Mediation is an out-of-court procedure for resolving conflicts. Communication problems and emotional wounds are the main causes of conflicts - both in social disputes and in the family sphere. As a result, disputes are often not about the actual subject of the dispute, but about substitute positions. In the event of a dispute in court, the victory of one party often leads to the losing party looking for a new "field of activity" or the fact that the winning party has been proved right gives rise to further conflicts. This is because the unrecognised problem behind the dispute cannot be resolved in court. However, if the actual emotional conflict, which the parties involved often do not even recognise themselves, is resolved by the parties themselves and satisfactorily for both sides through mediation, the risk of a subsequent dispute is significantly reduced.

The beginnings of mediation date back to antiquity. Later - at the time of the Peace of Westphalia - the process was used to establish the treaty on which this peace was based from 1643-1648. The peace agreement between Egypt and Israel based on the Camp David Accords of 1978 was also reached through mediation. Mediation has become increasingly important in Germany since around the 1980s.

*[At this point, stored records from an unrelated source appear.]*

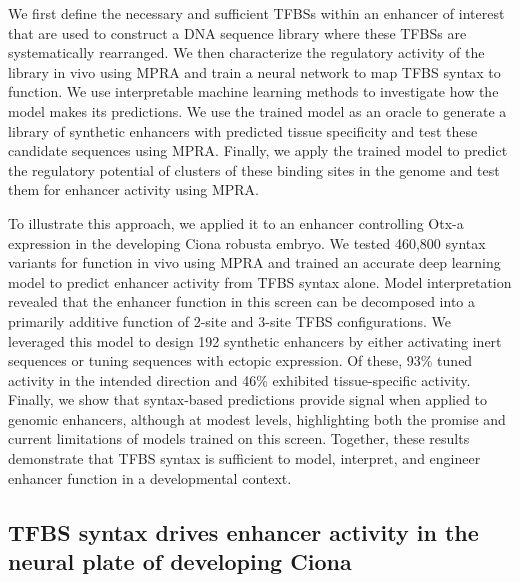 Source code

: We first define the necessary and sufficient TFBSs within an enhancer of interest that are used to construct a DNA sequence library where these TFBSs are systematically rearranged. 
We then characterize the regulatory activity of the library in vivo using MPRA and train a neural network to map TFBS syntax to function. 
We use interpretable machine learning methods to investigate how the model makes its predictions.
We use the trained model as an oracle to generate a library of synthetic enhancers with predicted tissue specificity and test these candidate sequences using MPRA.
Finally, we apply the trained model to predict the regulatory potential of clusters of these binding sites in the genome and test them for enhancer activity using MPRA.

To illustrate this approach, we applied it to an enhancer controlling Otx-a expression in the developing Ciona robusta embryo. We tested 460,800 syntax variants for function in vivo using MPRA and trained an accurate deep learning model to predict enhancer activity from TFBS syntax alone. Model interpretation revealed that the enhancer function in this screen can be decomposed into a primarily additive function of 2-site and 3-site TFBS configurations. We leveraged this model to design 192 synthetic enhancers by either activating inert sequences or tuning sequences with ectopic expression. Of these, 93\% tuned activity in the intended direction and 46\% exhibited tissue-specific activity. Finally, we show that syntax-based predictions provide signal when applied to genomic enhancers, although at modest levels, highlighting both the promise and current limitations of models trained on this screen. Together, these results demonstrate that TFBS syntax is sufficient to model, interpret, and engineer enhancer function in a developmental context.

\subsection{TFBS syntax drives enhancer activity in the neural plate of developing Ciona}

In addition to solving political problems, mediation can also be used to resolve disputes in the business environment, for example in shareholder disputes or in the context of major projects. For example, the proceedings surrounding the expansion of Frankfurt Airport (1998-2000) and Vienna Airport (2000-2005) have already been successfully concluded through mediation. Since 1989, mediation has also become a successful form of conflict resolution in the day-to-day business of companies such as Motorola. Another example of a successful mediation procedure is the settlement of a dispute totalling the equivalent of €100 million between Hollandsche Beton Groepnv (HBG) and Wayss & Freytag AG in 2000 in connection with a share purchase and transfer agreement.

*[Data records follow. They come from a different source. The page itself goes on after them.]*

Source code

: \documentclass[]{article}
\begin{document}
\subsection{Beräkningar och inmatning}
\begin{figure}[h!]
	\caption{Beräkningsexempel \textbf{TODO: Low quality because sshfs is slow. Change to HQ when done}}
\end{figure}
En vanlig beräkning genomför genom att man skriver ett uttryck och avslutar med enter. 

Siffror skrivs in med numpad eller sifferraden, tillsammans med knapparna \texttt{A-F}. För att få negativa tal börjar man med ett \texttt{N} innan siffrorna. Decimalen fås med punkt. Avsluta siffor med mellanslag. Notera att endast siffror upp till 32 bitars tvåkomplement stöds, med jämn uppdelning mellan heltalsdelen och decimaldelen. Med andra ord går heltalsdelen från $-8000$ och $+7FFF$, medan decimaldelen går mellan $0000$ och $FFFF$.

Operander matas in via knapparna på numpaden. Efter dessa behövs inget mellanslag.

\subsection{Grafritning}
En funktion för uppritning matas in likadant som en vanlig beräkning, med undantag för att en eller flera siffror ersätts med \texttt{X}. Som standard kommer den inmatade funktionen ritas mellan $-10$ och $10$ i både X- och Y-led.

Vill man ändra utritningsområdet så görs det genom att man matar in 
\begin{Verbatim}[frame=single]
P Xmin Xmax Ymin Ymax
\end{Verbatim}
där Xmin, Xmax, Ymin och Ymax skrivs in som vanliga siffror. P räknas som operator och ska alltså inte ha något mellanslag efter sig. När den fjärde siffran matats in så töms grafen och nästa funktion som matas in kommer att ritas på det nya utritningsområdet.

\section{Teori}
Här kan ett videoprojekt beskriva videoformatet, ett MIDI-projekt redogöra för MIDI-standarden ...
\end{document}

The high level of acceptance of a solution found through mediation is based on the fact that only the parties to the conflict are involved in developing the results within the process. This distinguishes mediation from court proceedings or arbitration, at the end of which there would be a court judgement with winners and losers. Mediation does not ask about winners, losers or guilt. The mediation process creates new approaches that can include unconventional solutions. The results of mediation therefore go beyond a conventional compromise, which is often the conclusion of court settlements.